'''
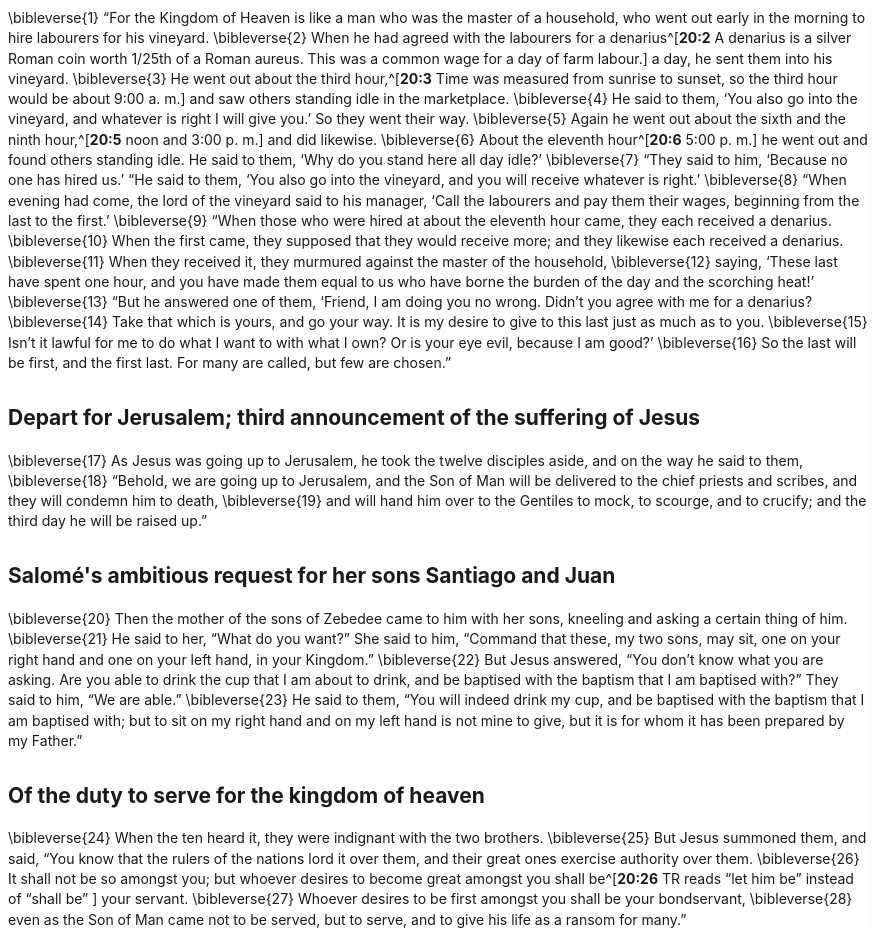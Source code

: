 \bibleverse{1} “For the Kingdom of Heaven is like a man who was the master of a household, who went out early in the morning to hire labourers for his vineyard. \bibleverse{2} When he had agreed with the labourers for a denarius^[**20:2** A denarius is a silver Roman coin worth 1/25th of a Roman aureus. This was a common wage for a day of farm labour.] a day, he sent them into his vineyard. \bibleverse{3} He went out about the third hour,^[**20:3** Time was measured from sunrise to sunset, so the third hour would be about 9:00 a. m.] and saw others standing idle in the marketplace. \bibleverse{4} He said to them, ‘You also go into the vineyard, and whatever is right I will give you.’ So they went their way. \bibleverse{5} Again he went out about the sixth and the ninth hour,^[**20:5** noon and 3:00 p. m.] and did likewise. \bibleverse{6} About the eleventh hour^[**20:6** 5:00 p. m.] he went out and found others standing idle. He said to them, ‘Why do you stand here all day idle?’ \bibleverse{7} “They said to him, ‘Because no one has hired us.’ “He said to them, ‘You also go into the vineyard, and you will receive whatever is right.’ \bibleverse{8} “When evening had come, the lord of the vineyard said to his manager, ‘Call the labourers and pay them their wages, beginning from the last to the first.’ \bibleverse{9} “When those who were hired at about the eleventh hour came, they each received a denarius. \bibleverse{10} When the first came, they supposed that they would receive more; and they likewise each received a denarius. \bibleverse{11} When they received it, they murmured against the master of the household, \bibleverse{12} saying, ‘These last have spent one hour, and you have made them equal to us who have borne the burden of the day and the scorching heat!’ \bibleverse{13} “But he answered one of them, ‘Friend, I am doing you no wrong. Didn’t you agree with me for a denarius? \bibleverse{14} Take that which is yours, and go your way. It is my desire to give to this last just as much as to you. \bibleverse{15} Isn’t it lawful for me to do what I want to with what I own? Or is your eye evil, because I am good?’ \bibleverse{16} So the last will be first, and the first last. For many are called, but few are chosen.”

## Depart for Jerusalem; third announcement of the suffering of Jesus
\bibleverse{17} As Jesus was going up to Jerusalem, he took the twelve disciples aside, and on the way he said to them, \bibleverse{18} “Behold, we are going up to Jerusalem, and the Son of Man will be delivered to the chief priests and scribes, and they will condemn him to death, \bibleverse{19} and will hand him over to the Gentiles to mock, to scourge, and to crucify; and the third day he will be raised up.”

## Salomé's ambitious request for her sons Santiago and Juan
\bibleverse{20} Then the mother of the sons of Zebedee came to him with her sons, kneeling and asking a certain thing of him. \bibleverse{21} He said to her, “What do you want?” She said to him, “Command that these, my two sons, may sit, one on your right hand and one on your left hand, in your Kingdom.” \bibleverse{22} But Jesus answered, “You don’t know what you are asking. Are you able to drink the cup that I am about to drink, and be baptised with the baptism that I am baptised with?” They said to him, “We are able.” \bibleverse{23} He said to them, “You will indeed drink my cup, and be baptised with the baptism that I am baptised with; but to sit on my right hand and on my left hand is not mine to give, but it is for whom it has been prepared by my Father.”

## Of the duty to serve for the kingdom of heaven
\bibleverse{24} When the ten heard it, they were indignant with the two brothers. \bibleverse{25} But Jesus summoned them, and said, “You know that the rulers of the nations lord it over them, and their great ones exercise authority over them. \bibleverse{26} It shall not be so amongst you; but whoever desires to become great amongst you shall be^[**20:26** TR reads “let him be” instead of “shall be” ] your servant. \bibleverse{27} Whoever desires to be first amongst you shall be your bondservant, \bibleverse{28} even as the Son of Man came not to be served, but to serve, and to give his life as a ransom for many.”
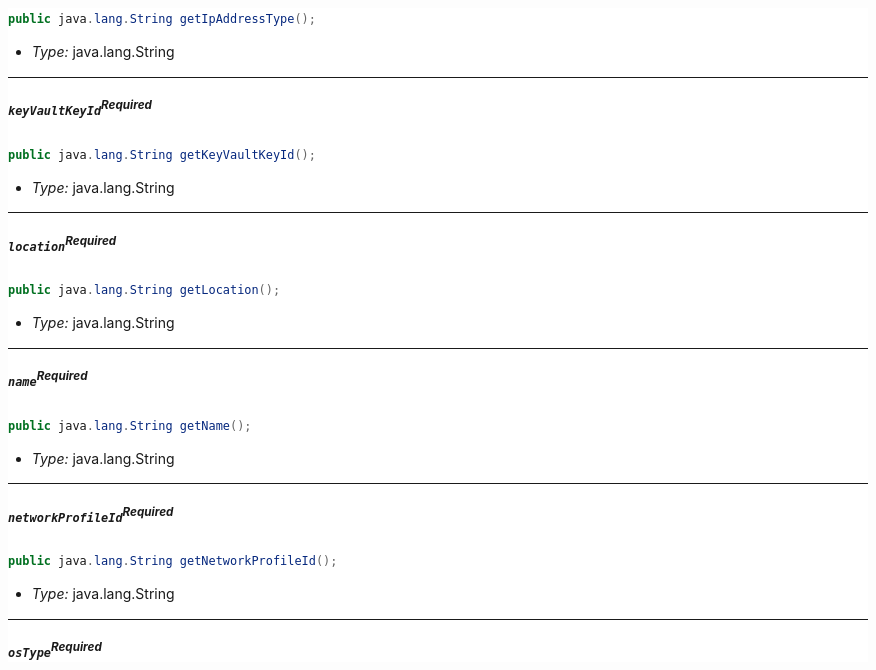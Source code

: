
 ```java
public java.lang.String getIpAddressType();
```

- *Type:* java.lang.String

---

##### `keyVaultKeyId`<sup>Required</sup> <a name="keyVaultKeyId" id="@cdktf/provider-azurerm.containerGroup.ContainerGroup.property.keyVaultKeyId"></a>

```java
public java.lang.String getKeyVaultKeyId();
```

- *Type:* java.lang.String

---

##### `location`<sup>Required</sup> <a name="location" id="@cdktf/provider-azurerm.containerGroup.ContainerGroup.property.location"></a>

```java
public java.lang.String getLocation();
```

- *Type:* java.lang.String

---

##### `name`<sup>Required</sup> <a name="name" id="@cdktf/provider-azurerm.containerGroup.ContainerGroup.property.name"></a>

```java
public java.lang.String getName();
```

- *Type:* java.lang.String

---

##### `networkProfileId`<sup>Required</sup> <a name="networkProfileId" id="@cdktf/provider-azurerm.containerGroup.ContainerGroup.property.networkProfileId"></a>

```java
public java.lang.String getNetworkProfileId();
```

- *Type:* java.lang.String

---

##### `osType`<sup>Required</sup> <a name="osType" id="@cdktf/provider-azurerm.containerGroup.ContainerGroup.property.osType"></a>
'''
'''
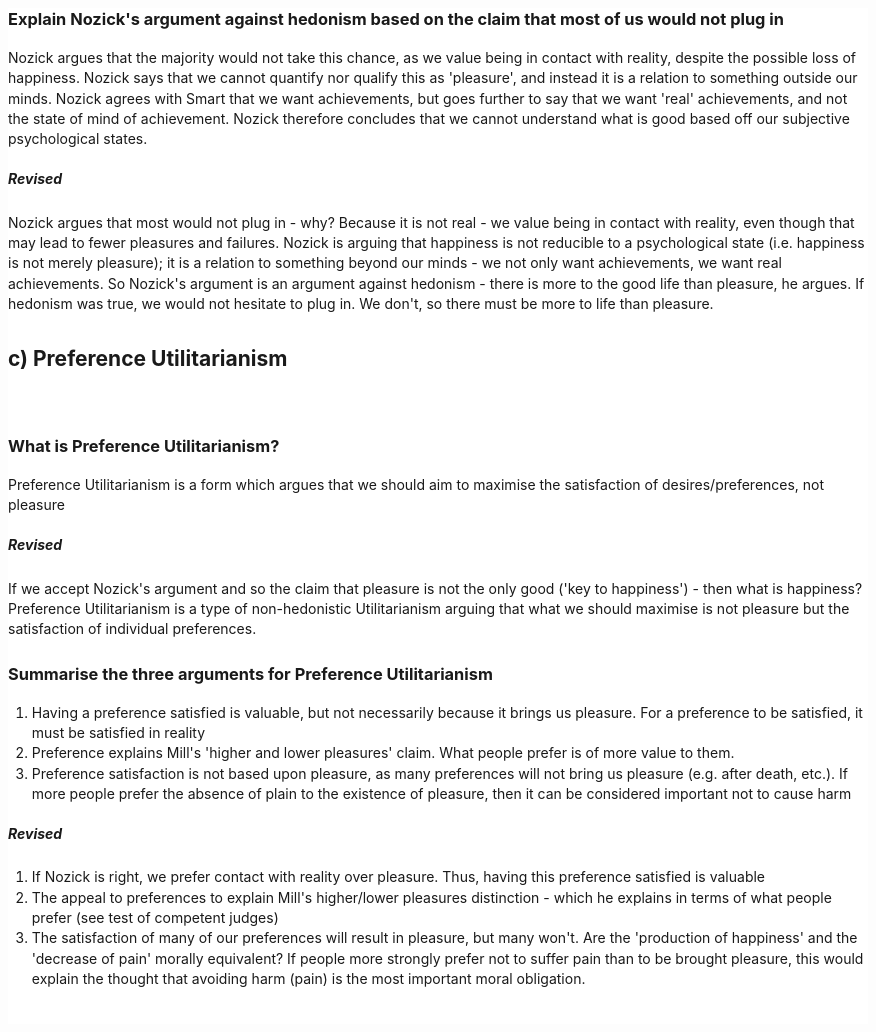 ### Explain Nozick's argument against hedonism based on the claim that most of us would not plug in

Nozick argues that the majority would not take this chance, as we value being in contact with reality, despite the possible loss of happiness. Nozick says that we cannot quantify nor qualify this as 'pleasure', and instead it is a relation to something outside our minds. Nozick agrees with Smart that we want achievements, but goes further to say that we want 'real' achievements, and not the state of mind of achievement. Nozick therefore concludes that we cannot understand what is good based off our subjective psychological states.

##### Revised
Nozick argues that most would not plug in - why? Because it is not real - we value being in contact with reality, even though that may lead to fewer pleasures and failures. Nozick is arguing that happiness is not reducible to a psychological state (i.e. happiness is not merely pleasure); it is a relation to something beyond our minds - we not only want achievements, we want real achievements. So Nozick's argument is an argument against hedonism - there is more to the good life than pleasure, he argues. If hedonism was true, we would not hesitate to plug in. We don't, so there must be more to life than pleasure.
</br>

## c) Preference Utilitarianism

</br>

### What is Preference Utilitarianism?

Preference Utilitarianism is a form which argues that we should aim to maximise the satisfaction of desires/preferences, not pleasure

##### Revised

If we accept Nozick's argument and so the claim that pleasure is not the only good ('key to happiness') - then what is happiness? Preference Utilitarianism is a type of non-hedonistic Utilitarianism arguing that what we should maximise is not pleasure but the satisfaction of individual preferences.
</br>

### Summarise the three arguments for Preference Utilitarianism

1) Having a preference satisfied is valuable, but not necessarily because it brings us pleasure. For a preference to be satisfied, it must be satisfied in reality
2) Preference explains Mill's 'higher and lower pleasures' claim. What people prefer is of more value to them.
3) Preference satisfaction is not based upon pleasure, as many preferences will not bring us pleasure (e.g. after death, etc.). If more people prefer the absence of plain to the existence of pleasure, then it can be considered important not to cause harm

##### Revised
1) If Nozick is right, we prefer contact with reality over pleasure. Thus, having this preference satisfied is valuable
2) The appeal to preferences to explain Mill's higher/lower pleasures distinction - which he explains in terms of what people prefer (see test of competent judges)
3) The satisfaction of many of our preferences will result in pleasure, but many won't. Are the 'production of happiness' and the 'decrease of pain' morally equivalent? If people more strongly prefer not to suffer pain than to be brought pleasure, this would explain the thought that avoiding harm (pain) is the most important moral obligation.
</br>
'''
*Problem to solve:* When a line in the material contains the string "arguing", copy that line.

*Completed task:*
Nozick argues that most would not plug in - why? Because it is not real - we value being in contact with reality, even though that may lead to fewer pleasures and failures. Nozick is arguing that happiness is not reducible to a psychological state (i.e. happiness is not merely pleasure); it is a relation to something beyond our minds - we not only want achievements, we want real achievements. So Nozick's argument is an argument against hedonism - there is more to the good life than pleasure, he argues. If hedonism was true, we would not hesitate to plug in. We don't, so there must be more to life than pleasure.
If we accept Nozick's argument and so the claim that pleasure is not the only good ('key to happiness') - then what is happiness? Preference Utilitarianism is a type of non-hedonistic Utilitarianism arguing that what we should maximise is not pleasure but the satisfaction of individual preferences.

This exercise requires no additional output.